A growing number of observations demonstrate PAT actually infiltrates cancer lesions and differentiate browning, associated with poorer prognosis in ccRCC. Thus, there is a need to systematically establish more biomarkers related to exploring the brown adipocytes-related genes (BARGs) in ccRCC. Identifying distinct clustering profiles and establishing BARGs-related signatures may be a viable method for predicting prognosis in ccRCC patients.

In this study, we select 101 BARGs and explored the expression in TCGA-KIRC datasets. Furthermore, we identified brown adipocytes-related-genes prognostic signature (risk score) composed of three brown adipocytes related-genes, and this signature was correlated with the survival of ccRCC. Moreover, the prognostic predictive efficacy of risk score was confirmed in an independent USA-ccRCC cohort. Thus, our investigation identified a new predictive characteristic for ccRCC prognosis.

Materials and methods

Data collection and preprocessing

The gene expression data (RNA-FPKM) and corresponding clinicopathological data of 537 ccRCC patients and 72 normal tissues were downloaded from The Cancer Genome Atlas (TCGA)-KIRC cohort (https://portal.gdc.cancer.gov/) (Table 1). Patients with incomplete clinical information about survival time, age, and tumor stage were excluded in further analyses. Meanwhile, we downloaded the RNA-sequencing data for the external ccRCC validation cohort (n = 311, Table 2) from the Nat Med. 2020 Jun; 26 (6): 909-918 [21]. Fragments per kilobase million (FPKM) were transformed into transcripts per kilobase million (TPM); then, the data could be comparable between cohorts. The previous adipose research found 102 genes encoding 101 brown adipocytes-secreted proteins (Supplementary Table 1) [22]. We defined these genes as the brown adipocytes-related genes BARGs. The “limma” package was used to identify differentially expressed BARGs between ccRCC and normal tissue. Thresholds were set to FDR < 0.05 and |log2(Fold change)| > 1. The “limma” package matches distributions of gene counts across samples to normalize expression. To better understand the genomic profiles of BARGs, we obtained mutation annotation formats (MAF) of ccRCC patients from the TCGA database and calculated the tumor mutational burden (TMB) with the “maftools” R package. We also depicted copy number and somatic mutations from the UCSC Xena database (https://xena.ucsc.edu/) to create Circos plots with the “RCircos” R package.

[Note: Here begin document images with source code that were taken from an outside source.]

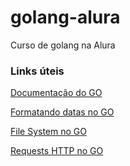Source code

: # golang-alura
Curso de golang na Alura


### Links úteis

[Documentação do GO](https://go.dev/)

[Formatando datas no GO](https://go.dev/src/time/format.go)

[File System no GO](https://pkg.go.dev/os#File)

[Requests HTTP no GO](https://pkg.go.dev/net/http)
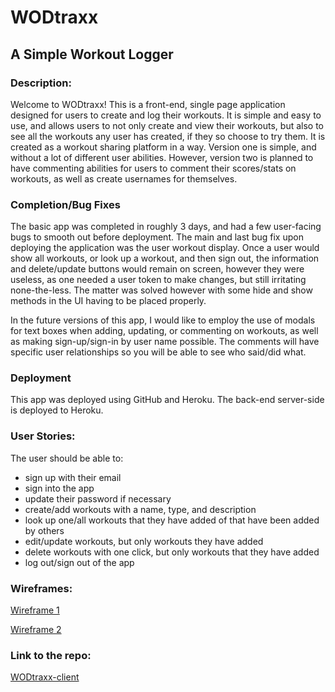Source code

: # **WODtraxx**
## **A Simple Workout Logger**

### **Description:**
Welcome to WODtraxx! This is a front-end, single page application designed for users to create and log their workouts. It is simple and easy to use, and allows users to not only create and view their workouts, but also to see all the workouts any user has created, if they so choose to try them. It is created as a workout sharing platform in a way. Version one is simple, and without a lot of different user abilities. However, version two is planned to have commenting abilities for users to comment their scores/stats on workouts, as well as create usernames for themselves.

### **Completion/Bug Fixes**
The basic app was completed in roughly 3 days, and had a few user-facing bugs to smooth out before deployment. The main and last bug fix upon deploying the application was the user workout display. Once a user would show all workouts, or look up a workout, and then sign out, the information and delete/update buttons would remain on screen, however they were useless, as one needed a user token to make changes, but still irritating none-the-less. The matter was solved however with some hide and show methods in the UI having to be placed properly.

In the future versions of this app, I would like to employ the use of modals for text boxes when adding, updating, or commenting on workouts, as well as making sign-up/sign-in by user name possible. The comments will have specific user relationships so you will be able to see who said/did what. 

### **Deployment**

This app was deployed using GitHub and Heroku. The back-end server-side is deployed to Heroku.

### **User Stories:**
The user should be able to:

* sign up with their email
* sign into the app
* update their password if necessary
* create/add workouts with a name, type, and description
* look up one/all workouts that they have added of that have been added by others
* edit/update workouts, but only workouts they have added
* delete workouts with one click, but only workouts that they have added
* log out/sign out of the app

### **Wireframes:**
[Wireframe 1](https://imgur.com/rjpNXHY)

[Wireframe 2](https://imgur.com/a/kAOXDcn)

### **Link to the repo:**
[WODtraxx-client](https://github.com/kyegordon3886/WODtraxx-client)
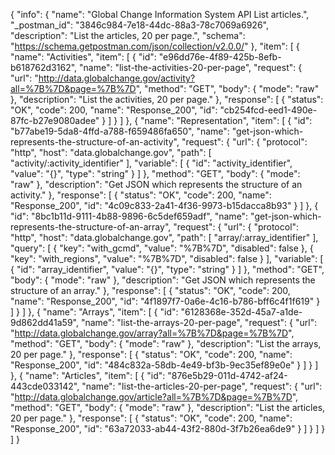 {
  "info": {
    "name": "Global Change Information System API List articles.",
    "_postman_id": "3846c984-7e18-44dc-88a3-78c7069a6926",
    "description": "List the articles, 20 per page.",
    "schema": "https://schema.getpostman.com/json/collection/v2.0.0/"
  },
  "item": [
    {
      "name": "Activities",
      "item": [
        {
          "id": "e96dd76e-4f89-425b-8efb-b618762d3162",
          "name": "list-the-activities-20-per-page",
          "request": {
            "url": "http://data.globalchange.gov/activity?all=%7B%7D&page=%7B%7D",
            "method": "GET",
            "body": {
              "mode": "raw"
            },
            "description": "List the activities, 20 per page."
          },
          "response": [
            {
              "status": "OK",
              "code": 200,
              "name": "Response_200",
              "id": "cb254fcd-eed1-490e-87fc-b27e9080adee"
            }
          ]
        }
      ]
    },
    {
      "name": "Representation",
      "item": [
        {
          "id": "b77abe19-5da8-4ffd-a788-f659486fa650",
          "name": "get-json-which-represents-the-structure-of-an-activity",
          "request": {
            "url": {
              "protocol": "http",
              "host": "data.globalchange.gov",
              "path": [
                "activity/:activity_identifier"
              ],
              "variable": [
                {
                  "id": "activity_identifier",
                  "value": "{}",
                  "type": "string"
                }
              ]
            },
            "method": "GET",
            "body": {
              "mode": "raw"
            },
            "description": "Get JSON which represents the structure of an activity."
          },
          "response": [
            {
              "status": "OK",
              "code": 200,
              "name": "Response_200",
              "id": "4c09c833-2a41-4f36-9973-b15dacca8b93"
            }
          ]
        },
        {
          "id": "8bc1b11d-9111-4b88-9896-6c5def659adf",
          "name": "get-json-which-represents-the-structure-of-an-array",
          "request": {
            "url": {
              "protocol": "http",
              "host": "data.globalchange.gov",
              "path": [
                "array/:array_identifier"
              ],
              "query": [
                {
                  "key": "with_gcmd",
                  "value": "%7B%7D",
                  "disabled": false
                },
                {
                  "key": "with_regions",
                  "value": "%7B%7D",
                  "disabled": false
                }
              ],
              "variable": [
                {
                  "id": "array_identifier",
                  "value": "{}",
                  "type": "string"
                }
              ]
            },
            "method": "GET",
            "body": {
              "mode": "raw"
            },
            "description": "Get JSON which represents the structure of an array."
          },
          "response": [
            {
              "status": "OK",
              "code": 200,
              "name": "Response_200",
              "id": "4f1897f7-0a6e-4c16-b786-bff6c4f1f619"
            }
          ]
        }
      ]
    },
    {
      "name": "Arrays",
      "item": [
        {
          "id": "6128368e-352d-45a7-a1de-9d862dd41a59",
          "name": "list-the-arrays-20-per-page",
          "request": {
            "url": "http://data.globalchange.gov/array?all=%7B%7D&page=%7B%7D",
            "method": "GET",
            "body": {
              "mode": "raw"
            },
            "description": "List the arrays, 20 per page."
          },
          "response": [
            {
              "status": "OK",
              "code": 200,
              "name": "Response_200",
              "id": "484c832a-58db-4e49-bf3b-9ec35ef89e0e"
            }
          ]
        }
      ]
    },
    {
      "name": "Articles",
      "item": [
        {
          "id": "876e5b29-011d-4742-af24-443cde033142",
          "name": "list-the-articles-20-per-page",
          "request": {
            "url": "http://data.globalchange.gov/article?all=%7B%7D&page=%7B%7D",
            "method": "GET",
            "body": {
              "mode": "raw"
            },
            "description": "List the articles, 20 per page."
          },
          "response": [
            {
              "status": "OK",
              "code": 200,
              "name": "Response_200",
              "id": "63a72033-ab44-43f2-880d-3f7b26ea6de9"
            }
          ]
        }
      ]
    }
  ]
}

The public datasets don’t require Ethical Review Committee approval and informed consent.

Table 1.

Clinical pathological features of ccRCC patients (n = 537) from TCGA database

Characteristic Group No. of cases (%)
Age (year) ≤ 60 266 49.53
> 60 271 50.47
Gender Male 346 64.43
Female 191 35.57
Survival status Alive 360 67.04
Dead 177 32.96
Grade G1-G2 244 45.44
G3-G4 285 53.07
GX 5 0.93
Unknow 3 0.56
Pathological T T1-T2 344 64.06
T3-T4 193 35.94
Pathological M M0 426 79.33
M1 79 14.71
MX 30 5.59
Unknow 2 0.37
Pathological N N0 240 44.69
N1 17 3.17
NX 280 52.14
Stage Stage I-II 326 60.71
Stage III-IV 208 38.73
Unknow 3 0.56

Table 2.

Clinical pathological features of ccRCC patients (n = 311) from USA-ccRCC cohort

Characteristic Group No. of cases (%)
Age (year) ≤ 60 133 42.77
> 60 176 56.59
Gender Male 229 73.63
Female 82 26.37
Survival status Alive 80 25.72
Dead 231 74.28
Tumor type Primary 225 72.35
Metastasis 84 27.01
NA 2 0.64
MSKCC (Memorial Sloan-Kettering Cancer Center) Favorable risk 100 32.15
Intermediate risk 135 43.41
Poor riak 60 19.29
NA 16 5.14
IMDC (International Metastatic Renal CellCarcinoma Database Consortium) Favorable risk 45 14.47
Intermediate risk 145 46.62
Poor riak 56 18.01
NA 65 20.90
Benefit CB (Clinical benefit) 89 28.62
ICB (Intermediate clinical benefit) 120 38.59
NCB (No clinical benefit) 102 32.80

Establishment of BARGs clusters

Using the “ConsensusClusterPlus” package’s k-means unsupervised clustering, ccRCC patients were molecularly typed [23]. The clusterAlg was set to “pam”, and the distance function was set to “uclidean”. This test was repeated 1000 times. This test was repeated 1000 times. Then, the optimum clustering result was determined by calculating consistent cumulative distribution function (CDF) graphs. The results of consensus matrix heatmaps were illustrated by the heatmap package. Kaplan-Meier curve was used to compare OS between clusters utilizing “survival” and “survminer” R packages. PCA was performed to explore the transcriptomic differences within 2 clusters using the R package “ggplot2”.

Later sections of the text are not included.